Electronic Rock - Technology

Technology

Experiments in tape manipulation or musique concrète, early computer music and early sampling and sound manipulation technologies paved the way for both manipulating and creating new sounds through technology. The world's first computer to play music was CSIRAC in 1950-1, designed and built by Trevor Pearcey and Maston Beard and programmed by mathematician Geoff Hill. Early electronic instruments included the theremin, which uses two metal antennas that sense the position of a player's hands and control oscillators for frequency with one hand, and amplitude (volume) to produce an eerie but difficult to manipulate sound. It was used by avant garde and classical musicians in the early twentieth century and was used on a large number of 1940s and 50s science fiction films and suspense.

Electronic musical synthesizers that could be used practically in a recording studio became available in the mid-1960s, around the same time as rock music began to emerge as a distinct musical genre. The Mellotron, an electro-mechanical, polyphonic sample-playback keyboard, which used a bank of parallel linear magnetic audio tape strips to produce a variety of sounds enjoyed popularity from the mid-1960s.
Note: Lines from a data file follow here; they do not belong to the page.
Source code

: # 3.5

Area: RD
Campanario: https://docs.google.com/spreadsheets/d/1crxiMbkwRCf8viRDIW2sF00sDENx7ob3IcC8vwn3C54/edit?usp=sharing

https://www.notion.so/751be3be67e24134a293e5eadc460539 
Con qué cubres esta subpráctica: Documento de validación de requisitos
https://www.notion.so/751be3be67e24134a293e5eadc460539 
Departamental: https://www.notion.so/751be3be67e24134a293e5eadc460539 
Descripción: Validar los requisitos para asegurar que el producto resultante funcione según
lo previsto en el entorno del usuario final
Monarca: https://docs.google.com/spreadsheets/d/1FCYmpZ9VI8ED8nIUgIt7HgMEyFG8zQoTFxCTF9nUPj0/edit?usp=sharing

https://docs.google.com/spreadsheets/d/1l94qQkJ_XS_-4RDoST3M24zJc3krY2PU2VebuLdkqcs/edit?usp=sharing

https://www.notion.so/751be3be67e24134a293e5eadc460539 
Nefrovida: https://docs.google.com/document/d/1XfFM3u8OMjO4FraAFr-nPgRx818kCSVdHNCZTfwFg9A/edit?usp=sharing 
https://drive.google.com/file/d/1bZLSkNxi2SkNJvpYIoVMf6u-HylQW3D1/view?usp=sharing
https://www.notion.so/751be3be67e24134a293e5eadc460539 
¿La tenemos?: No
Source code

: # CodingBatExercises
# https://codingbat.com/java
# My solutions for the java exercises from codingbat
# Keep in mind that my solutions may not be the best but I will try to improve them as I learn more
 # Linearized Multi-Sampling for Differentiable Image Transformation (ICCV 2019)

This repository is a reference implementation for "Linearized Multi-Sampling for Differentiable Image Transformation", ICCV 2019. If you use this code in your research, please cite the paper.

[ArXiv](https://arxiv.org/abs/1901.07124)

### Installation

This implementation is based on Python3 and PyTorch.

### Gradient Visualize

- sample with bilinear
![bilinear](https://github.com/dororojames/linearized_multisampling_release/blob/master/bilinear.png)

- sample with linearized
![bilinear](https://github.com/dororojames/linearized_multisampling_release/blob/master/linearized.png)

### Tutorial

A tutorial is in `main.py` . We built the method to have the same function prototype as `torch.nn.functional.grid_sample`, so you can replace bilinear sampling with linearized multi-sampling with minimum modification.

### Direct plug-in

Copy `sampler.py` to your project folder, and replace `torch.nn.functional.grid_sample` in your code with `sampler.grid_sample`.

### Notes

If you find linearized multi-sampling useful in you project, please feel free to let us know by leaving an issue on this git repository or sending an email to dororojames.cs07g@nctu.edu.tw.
The initial popularity of the Mellotron would be overtaken by the Moog synthesizer, created by Robert Moog in 1964, which produced completely electronically generated sounds which could be manipulated by pitch and frequency, allowing the "bending" of notes and considerable variety and musical virtuosity to be expressed. The early commercial Moog synthesiser was large and difficult to manipulate, but in 1970 Moog responded to its use in rock and pop music by releasing the portable Mini-moog, which was much simpler, easier to use, and proved more practical for live performance. Early synthesisers were monophonic (only able to play one note at a time), but polyphonic versions began to be produced from the mid-1970s, among the first being the Prophet-5.
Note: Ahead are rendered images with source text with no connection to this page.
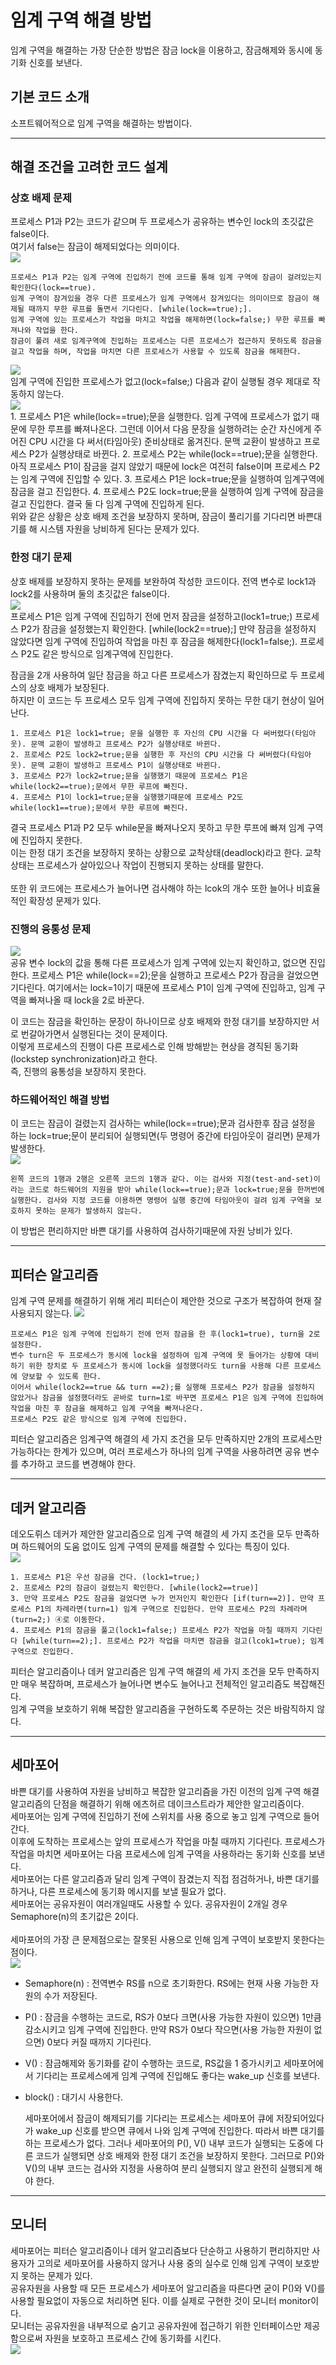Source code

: # 임계 구역 해결 방법
임계 구역을 해결하는 가장 단순한 방법은 잠금 lock을 이용하고, 잠금해제와 동시에 동기화 신호를 보낸다. <br>

## 기본 코드 소개
소프트웨어적으로 임계 구역을 해결하는 방법이다.<br>

------------


## 해결 조건을 고려한 코드 설계
### 상호 배제 문제
프로세스 P1과 P2는 코드가 같으며 두 프로세스가 공유하는 변수인 lock의 초깃값은 false이다.<br> 여기서 false는 잠금이 해제되었다는 의미이다.<br>
![](https://img1.daumcdn.net/thumb/R1280x0/?scode=mtistory2&fname=https%3A%2F%2Fblog.kakaocdn.net%2Fdn%2FQBf19%2FbtrIRGxGuOO%2FexpqevMmH6mJBLVQlrqeO1%2Fimg.png)<br>

    프로세스 P1과 P2는 임계 구역에 진입하기 전에 코드를 통해 임계 구역에 잠금이 걸려있는지 확인한다(lock==true).
    임계 구역이 잠겨있을 경우 다른 프로세스가 임계 구역에서 잠겨있다는 의미이므로 잠금이 해제될 때까지 무한 루프를 돌면서 기다린다. [while(lock==true);].
    임계 구역에 있는 프로세스가 작업을 마치고 작업을 해제하면(lock=false;) 무한 루프를 빠져나와 작업을 한다.
    잠금이 풀려 새로 임계구역에 진입하는 프로세스는 다른 프로세스가 접근하지 못하도록 잠금을 걸고 작업을 하며, 작업을 마치면 다른 프로세스가 사용할 수 있도록 잠금을 해제한다.
	
![](https://img1.daumcdn.net/thumb/R1280x0/?scode=mtistory2&fname=https%3A%2F%2Fblog.kakaocdn.net%2Fdn%2Fv3JmO%2FbtrIO1WCTNA%2FrAQJzzmTOyyTlOwWcFYxC1%2Fimg.png)<br>
임계 구역에 진입한 프로세스가 없고(lock=false;) 다음과 같이 실행될 경우 제대로 작동하지 않는다. <br>
![](https://img1.daumcdn.net/thumb/R1280x0/?scode=mtistory2&fname=https%3A%2F%2Fblog.kakaocdn.net%2Fdn%2Fv3JmO%2FbtrIO1WCTNA%2FrAQJzzmTOyyTlOwWcFYxC1%2Fimg.png)<br>
    1. 프로세스 P1은 while(lock==true);문을 실행한다. 임계 구역에 프로세스가 없기 때문에 무한 루프를 빠져나온다. 그런데 이어서 다음 문장을 실행하려는 순간 자신에게 주어진 CPU 시간을 다 써서(타임아웃) 준비상태로 옮겨진다. 문맥 교환이 발생하고 프로세스 P2가 실행상태로 바뀐다.
    2. 프로세스 P2는 while(lock==true);문을 실행한다. 아직 프로세스 P1이 잠금을 걸지 않았기 때문에 lock은 여전히 false이며 프로세스 P2는 임계 구역에 진입할 수 있다.
    3. 프로세스 P1은 lock=true;문을 실행하여 임계구역에 잠금을 걸고 진입한다.
    4. 프로세스 P2도 lock=true;문을 실행하여 임계 구역에 잠금을 걸고 진입한다. 결국 둘 다 임계 구역에 진입하게 된다.
<br>
위와 같은 상황은 상호 배제 조건을 보장하지 못하며, 잠금이 풀리기를 기다리면 바쁜대기를 해 시스템 자원을 낭비하게 된다는 문제가 있다.<br>


### 한정 대기 문제
상호 배제를 보장하지 못하는 문제를 보완하여 작성한 코드이다. 전역 변수로 lock1과 lock2를 사용하며 둘의 초깃값은 false이다.<br>
![](https://img1.daumcdn.net/thumb/R1280x0/?scode=mtistory2&fname=https%3A%2F%2Fblog.kakaocdn.net%2Fdn%2Fnk5nA%2FbtrIO13oVf7%2FQm6K5oMFna51oVBMoH1ztk%2Fimg.png)<br>
    프로세스 P1은 임계 구역에 진입하기 전에 먼저 잠금을 설정하고(lock1=true;) 프로세스 P2가 잠금을 설정했는지 확인한다. [while(lock2==true);]
    만약 잠금을 설정하지 않았다면 임계 구역에 진입하여 작업을 마친 후 잠금을 해제한다(lock1=false;).
    프로세스 P2도 같은 방식으로 임계구역에 진입한다.

잠금을 2개 사용하여 일단 잠금을 하고 다른 프로세스가 잠겼는지 확인하므로 두 프로세스의 상호 배제가 보장된다.<br> 하지만 이 코드는 두 프로세스 모두 임계 구역에 진입하지 못하는 무한 대기 현상이 일어난다.  <br>

    1. 프로세스 P1은 lock1=true; 문을 실행한 후 자신의 CPU 시간을 다 써버렸다(타임아웃). 문맥 교환이 발생하고 프로세스 P2가 실행상태로 바뀐다.
    2. 프로세스 P2도 lock2=true;문을 실행한 후 자신의 CPU 시간을 다 써버렸다(타임아웃). 문맥 교환이 발생하고 프로세스 P1이 실행상태로 바뀐다.
    3. 프로세스 P2가 lock2=true;문을 실행했기 때문에 프로세스 P1은 while(lock2==true);문에서 무한 루프에 빠진다.
    4. 프로세스 P1이 lock1=true;문을 실행했기때문에 프로세스 P2도 while(lock1==true);문에서 무한 루프에 빠진다.

결국 프로세스 P1과 P2 모두 while문을 빠져나오지 못하고 무한 루프에 빠져 임계 구역에 진입하지 못한다. <br>이는 한정 대기 조건을 보장하지 못하는 상황으로 교착상태(deadlock)라고 한다. 교착상태는 프로세스가 살아있으나 작업이 진행되지 못하는 상태를 말한다.<br>
<br>
또한 위 코드에는 프로세스가 늘어나면 검사해야 하는 lcok의 개수 또한 늘어나 비효율적인 확장성 문제가 있다. <br>

### 진행의 융통성 문제
![](https://img1.daumcdn.net/thumb/R1280x0/?scode=mtistory2&fname=https%3A%2F%2Fblog.kakaocdn.net%2Fdn%2Fea0S7R%2FbtrISBv4b5r%2FNIJ6G7sp5vKjRPJZNOvDRk%2Fimg.png)<br>
    공유 변수 lock의 값을 통해 다른 프로세스가 임계 구역에 있는지 확인하고, 없으면 진입한다.
    프로세스 P1은 while(lock==2);문을 실행하고 프로세스 P2가 잠금을 걸었으면 기다린다. 여기에서는 lock=1이기 때문에 프로세스 P1이 임계 구역에 진입하고, 임계 구역을 빠져나올 때 lock을 2로 바꾼다.

이 코드는 잠금을 확인하는 문장이 하나이므로 상호 배제와 한정 대기를 보장하지만 서로 번갈아가면서 실행된다는 것이 문제이다.<br>이렇게 프로세스의 진행이 다른 프로세스로 인해 방해받는 현상을 경직된 동기화(lockstep synchronization)라고 한다.<br> 즉, 진행의 융통성을 보장하지 못한다.<br>

### 하드웨어적인 해결 방법
이 코드는 잠금이 걸렸는지 검사하는 while(lock==true);문과 검사한후 잠금 설정을 하는 lock=true;문이 분리되어 실행되면(두 명령어 중간에 타임아웃이 걸리면) 문제가 발생한다.<br>
![](https://img1.daumcdn.net/thumb/R1280x0/?scode=mtistory2&fname=https%3A%2F%2Fblog.kakaocdn.net%2Fdn%2FdD6uLj%2FbtrILfuKY5N%2F1XRQaYuW23JYhoOC7pzqv0%2Fimg.png)<br>

    왼쪽 코드의 1행과 2행은 오른쪽 코드의 1행과 같다. 이는 검사와 지정(test-and-set)이라는 코드로 하드웨어의 지원을 받아 while(lock==true);문과 lock=true;문을 한꺼번에 실행한다. 검사와 지정 코드를 이용하면 명령어 실행 중간에 타임아웃이 걸려 임계 구역을 보호하지 못하는 문제가 발생하지 않는다.

이 방법은 편리하지만 바쁜 대기를 사용하여 검사하기때문에 자원 낭비가 있다.<br>


------------
## 피터슨 알고리즘
임계 구역 문제를 해결하기 위해 게리 피터슨이 제안한 것으로 구조가 복잡하여 현재 잘 사용되지 않는다. 
![](https://img1.daumcdn.net/thumb/R1280x0/?scode=mtistory2&fname=https%3A%2F%2Fblog.kakaocdn.net%2Fdn%2FbEL06J%2FbtrI2Y55Tms%2FbCZVmwnpbjUH8ch6PKqNT0%2Fimg.png)<br>

    프로세스 P1은 임계 구역에 진입하기 전에 먼저 잠금을 한 후(lock1=true), turn을 2로 설정한다. 
    변수 turn은 두 프로세스가 동시에 lock을 설정하여 임계 구역에 못 들어가는 상황에 대비하기 위한 장치로 두 프로세스가 동시에 lock을 설정했더라도 turn을 사용해 다른 프로세스에 양보할 수 있도록 한다.
    이어서 while(lock2==true && turn ==2);를 실행해 프로세스 P2가 잠금을 설정하지 않았거나 잠금을 설정했더라도 곧바로 turn=1로 바꾸면 프로세스 P1은 임계 구역에 진입하여 작업을 마친 후 잠금을 해제하고 임계 구역을 빠져나온다.
    프로세스 P2도 같은 방식으로 임계 구역에 진입한다.

피터슨 알고리즘은 임계구역 해결의 세 가지 조건을 모두 만족하지만 2개의 프로세스만 가능하다는 한계가 있으며, 여러 프로세스가 하나의 임계 구역을 사용하려면 공유 변수를 추가하고 코드를 변경해야 한다.<br>

------------
## 데커 알고리즘
데오도뤼스 데커가 제안한 알고리즘으로 임계 구역 해결의 세 가지 조건을 모두 만족하며 하드웨어의 도움 없이도 임계 구역의 문제를 해결할 수 있다는 특징이 있다.<br>
![](https://img1.daumcdn.net/thumb/R1280x0/?scode=mtistory2&fname=https%3A%2F%2Fblog.kakaocdn.net%2Fdn%2Fbgnj4K%2FbtrI2c4Sgx5%2F5Dl20kXu1kWKYxhe3IOLj1%2Fimg.png)<br>

    1. 프로세스 P1은 우선 잠금을 건다. (lock1=true;)
    2. 프로세스 P2의 잠금이 걸렸는지 확인한다. [while(lock2==true)]
    3. 만약 프로세스 P2도 잠금을 걸었다면 누가 먼저인지 확인한다 [if(turn==2)]. 만약 프로세스 P1의 차례라면(turn=1) 임계 구역으로 진입한다. 만약 프로세스 P2의 차례라며(turn=2;) ④로 이동한다.
    4. 프로세스 P1의 잠금을 풀고(lock1=false;) 프로세스 P2가 작업을 마칠 때까지 기다린다 [while(turn==2);]. 프로세스 P2가 작업을 마치면 잠금을 걸고(lcok1=true); 임계 구역으로 진입한다.

피터슨 알고리즘이나 데커 알고리즘은 임계 구역 해결의 세 가지 조건을 모두 만족하지만 매우 복잡하며, 프로세스가 늘어나면 변수도 늘어나고 전체적인 알고리즘도 복잡해진다.<br> 임계 구역을 보호하기 위해 복잡한 알고리즘을 구현하도록 주문하는 것은 바람직하지 않다. <br>

------------
## 세마포어
바쁜 대기를 사용하여 자원을 낭비하고 복잡한 알고리즘을 가진 이전의 임계 구역 해결 알고리즘의 단점을 해결하기 위해 에츠허르 데이크스트라가 제안한 알고리즘이다.<br>
세마포어는 임계 구역에 진입하기 전에 스위치를 사용 중으로 놓고 임계 구역으로 들어간다. <br>
이후에 도착하는 프로세스는 앞의 프로세스가 작업을 마칠 때까지 기다린다. 프로세스가 작업을 마치면 세마포어는 다음 프로세스에 임계 구역을 사용하라는 동기화 신호를 보낸다. <br>세마포어는 다른 알고리즘과 달리 임계 구역이 잠겼는지 직접 점검하거나, 바쁜 대기를 하거나, 다른 프로세스에 동기화 메시지를 보낼 필요가 없다.<br>
세마포어는 공유자원이 여러개일때도 사용할 수 있다. 공유자원이 2개일 경우 Semaphore(n)의 초기값은 2이다.<br>
<br>
세마포어의 가장 큰 문제점으로는 잘못된 사용으로 인해 임계 구역이 보호받지 못한다는 점이다.<br>
![](https://img1.daumcdn.net/thumb/R1280x0/?scode=mtistory2&fname=https%3A%2F%2Fblog.kakaocdn.net%2Fdn%2FdFgt2k%2FbtrI6dg4SSt%2FSqf2Q5tWQTFkpzFJyZZ2Zk%2Fimg.png)<br>

- Semaphore(n) : 전역변수 RS를 n으로 초기화한다. RS에는 현재 사용 가능한 자원의 수가 저장된다.
- P() : 잠금을 수행하는 코드로, RS가 0보다 크면(사용 가능한 자원이 있으면) 1만큼 감소시키고 임계 구역에 진입한다. 만약 RS가 0보다 작으면(사용 가능한 자원이 없으면) 0보다 커질 때까지 기다린다.
- V() : 잠금해제와 동기화를 같이 수행하는 코드로, RS값을 1 증가시키고 세마포어에서 기다리는 프로세스에게 임계 구역에 진입해도 좋다는 wake_up 신호를 보낸다.
- block() : 대기시 사용한다.

    세마포어에서 잠금이 해제되기를 기다리는 프로세스는 세마포어 큐에 저장되어있다가 wake_up 신호를 받으면 큐에서 나와 임계 구역에 진입한다. 따라서 바쁜 대기를 하는 프로세스가 없다. 그러나 세마포어의 P(), V() 내부 코드가 실행되는 도중에 다른 코드가 실행되면 상호 배제와 한정 대기 조건을 보장하지 못한다. 그러므로 P()와 V()의 내부 코드는 검사와 지정을 사용하여 분리 실행되지 않고 완전히 실행되게 해야 한다. 

------------
## 모니터
세마포어는 피터슨 알고리즘이나 데커 알고리즘보다 단순하고 사용하기 편리하지만 사용자가 고의로 세마포어를 사용하지 않거나 사용 중의 실수로 인해 임계 구역이 보호받지 못하는 문제가 있다. <br>
공유자원을 사용할 때 모든 프로세스가 세마포어 알고리즘을 따른다면 굳이 P()와 V()를 사용할 필요없이 자동으로 처리하면 된다. 이를 실제로 구현한 것이 모니터 monitor이다.<br>
모니터는 공유자원을 내부적으로 숨기고 공유자원에 접근하기 위한 인터페이스만 제공함으로써 자원을 보호하고 프로세스 간에 동기화를 시킨다.<br>
![](https://img1.daumcdn.net/thumb/R1280x0/?scode=mtistory2&fname=https%3A%2F%2Fblog.kakaocdn.net%2Fdn%2Fb8dFCU%2FbtrI7MD9j6O%2Fkw5Gtfk4PgFr6UGuvZNhmK%2Fimg.png)<br>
MIDI, (Musical Instrument Digital Interface) was created in 1982, as an industry-standard protocol that enables electronic musical instruments (synthesizers, drum machines), computers and other electronic equipment (MIDI controllers, sound cards, samplers) to communicate and synchronize with each other. Unlike previous analog devices, MIDI does not transmit an audio signal, but sends an event messages about pitch and intensity, control signals for parameters such as volume, vibrato and panning, cues, and clock signals to set the tempo, allowing the building of more complex music and the integration of different devices.

In the new millennium, as computer technology become more accessible and music software has advanced, interacting with music production technology is now possible using means that bear no relationship to traditional musical performance practices: for instance, laptop performance (laptronica) and live coding. In the last decade a number of software-based virtual studio environments have emerged, with products such as Propellerhead's Reason, Ableton Live and Native Instruments Reaktor finding widespread appeal. Such tools provide viable and cost-effective alternatives to typical hardware-based production studios, and thanks to advances in microprocessor technology, it is now possible to create high quality music using little more than a single laptop computer. Such advances have been seen as democratizing music creation, leading to a massive increase in the amount of home-produced electronic music available to the general public via the internet.